Life Imitates Art? Kathy Hochul Will Be New York’s First Female Governor

On Tuesday, August 24, 2021 Kathy Hochul will be sworn in as New York’s 57th Governor when current Governor Andrew Cuomo’s resignation goes into effect.  Cuomo announced his resignation on August 10 (to become effective two weeks from the announcement) in response to Attorney General Letitia James’ report which found that Cuomo sexually harassed multiple women.  Importantly, Hochul will, at the same time, become New York’s first female governor. 

Kathy Hochul will become the 1st Female Governor of New York on Aug. 24, 2021

It is no secret that women have struggled to reach top executive elected positions throughout the United States.  The United States has never elected a female president, has only seen a woman lead a major party ticket once, and just elected its first female vice president in November 2020.  At the state level, women have fared only marginally better.  44 women (26 Democrats, 18 Republicans) have served as governors across 30 states throughout U.S. history.  This number will tick up to 31 when Hochul takes office next week, leaving 19 states that have never had a female governor.  Of these female governors, the first elected to office was Ella Grasso (Democrat from Connecticut) in 1975.  Prior to her, three women served as governors in Wyoming, Texas, and Alabama without winning election.  Instead, these women were selected as surrogates for their husbands who either died or were term limited.  Additionally, 12 of these female governors assumed office upon resignation of the male governor that held office prior to them.  Overall, then, we see that only 29 women have been elected to state governorships on their own right.  Next week, Hochul will join this list of female politicians to assume office after the resignation of a male executive.

Geena Davis played Vice President-turned-President Mackenzie Allen on Commander in Chief

This path of ascension to higher office for female candidates is a clear instance of life imitating art, as the lack of elected female executives is portrayed in popular culture as well.  Even in television and movies it is rare to see a woman elected to be president of the United States or governor of a state.  Instead, pop culture places females in an executive position by way of the male executive’s resignation from office, death, or some other calamity.  In the short-lived television series Commander in Chief, Geena Davis’s character becomes president upon the sudden and unexpected death of the president. Additionally, despite being the elected vice president, she was asked to resign her position prior to the President’s death so that the Speaker of the House (a male) would become president upon his passing.  In HBO’s Veep, Julia Louis-Dreyfus’s character becomes president upon the resignation of the president.  Then, when she actually runs for president she is defeated. 

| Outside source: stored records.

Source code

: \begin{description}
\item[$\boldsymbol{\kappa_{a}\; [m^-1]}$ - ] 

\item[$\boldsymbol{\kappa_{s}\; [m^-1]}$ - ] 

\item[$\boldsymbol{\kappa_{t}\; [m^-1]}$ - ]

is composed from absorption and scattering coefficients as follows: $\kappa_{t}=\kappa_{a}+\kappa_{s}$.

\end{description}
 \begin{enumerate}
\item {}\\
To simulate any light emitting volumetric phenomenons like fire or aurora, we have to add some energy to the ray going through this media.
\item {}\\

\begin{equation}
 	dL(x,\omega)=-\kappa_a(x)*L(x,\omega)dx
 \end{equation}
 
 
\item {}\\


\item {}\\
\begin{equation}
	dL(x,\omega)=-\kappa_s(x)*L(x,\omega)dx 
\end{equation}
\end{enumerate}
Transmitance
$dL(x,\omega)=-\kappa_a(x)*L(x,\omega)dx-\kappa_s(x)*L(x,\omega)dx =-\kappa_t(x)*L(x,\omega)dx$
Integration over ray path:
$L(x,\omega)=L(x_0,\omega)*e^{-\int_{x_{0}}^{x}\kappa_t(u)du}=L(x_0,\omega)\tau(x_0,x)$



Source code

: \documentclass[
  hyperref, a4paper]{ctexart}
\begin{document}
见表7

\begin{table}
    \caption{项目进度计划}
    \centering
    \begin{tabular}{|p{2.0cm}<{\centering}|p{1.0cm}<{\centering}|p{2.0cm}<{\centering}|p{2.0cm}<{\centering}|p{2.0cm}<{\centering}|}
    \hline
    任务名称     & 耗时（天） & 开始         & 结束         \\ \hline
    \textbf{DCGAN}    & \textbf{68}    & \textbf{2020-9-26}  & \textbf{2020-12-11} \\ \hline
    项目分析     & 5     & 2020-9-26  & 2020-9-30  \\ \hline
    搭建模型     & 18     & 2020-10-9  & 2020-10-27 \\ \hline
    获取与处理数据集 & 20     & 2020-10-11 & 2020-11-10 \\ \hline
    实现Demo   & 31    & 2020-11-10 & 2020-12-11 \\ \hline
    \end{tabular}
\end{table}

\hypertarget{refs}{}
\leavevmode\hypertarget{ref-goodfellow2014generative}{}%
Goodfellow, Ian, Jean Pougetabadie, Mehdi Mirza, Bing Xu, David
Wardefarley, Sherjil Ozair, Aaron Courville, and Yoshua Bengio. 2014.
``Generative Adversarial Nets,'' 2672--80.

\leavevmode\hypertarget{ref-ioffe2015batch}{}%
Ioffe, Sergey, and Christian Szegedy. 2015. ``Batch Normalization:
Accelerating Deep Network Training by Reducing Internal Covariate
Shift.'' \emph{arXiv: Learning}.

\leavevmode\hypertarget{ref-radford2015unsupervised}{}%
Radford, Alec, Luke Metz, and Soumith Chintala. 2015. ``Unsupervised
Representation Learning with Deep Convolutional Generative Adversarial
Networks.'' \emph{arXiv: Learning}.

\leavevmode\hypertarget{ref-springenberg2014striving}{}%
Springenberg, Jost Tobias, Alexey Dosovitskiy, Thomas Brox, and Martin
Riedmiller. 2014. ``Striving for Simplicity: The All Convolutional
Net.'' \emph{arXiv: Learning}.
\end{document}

Julia Louis-Dreyfus played Vice President-turned-President Selina Meyer on Veep


Since Hillary Clinton’s historic run for the White House in 2016, we have seen many women (on both sides of the political aisle) run for public office.  Many have since been elected.  In fact, there is plenty of political science scholarship that tells us that when women run, they are just as likely as men to win.  Women are just not encouraged to seek office as much as men are.  However, seeing a woman hold the top executive office in a state is still fairly uncommon and Kamala Harris is the first woman we have seen win the vice presidency of the United States.  Popular Culture even struggles to provide examples of women in positions of executive authority—at least those elected to executive positions on their own right.  New York, however, will get its first example of a female governor when Andrew Cuomo’s resignation goes into effect.  Kathy Hochul, a Buffalo native no less, will break the gubernatorial glass ceiling in New York next week when she is sworn into office. She will become the latest example of female executive leadership in one of the largest states in the country.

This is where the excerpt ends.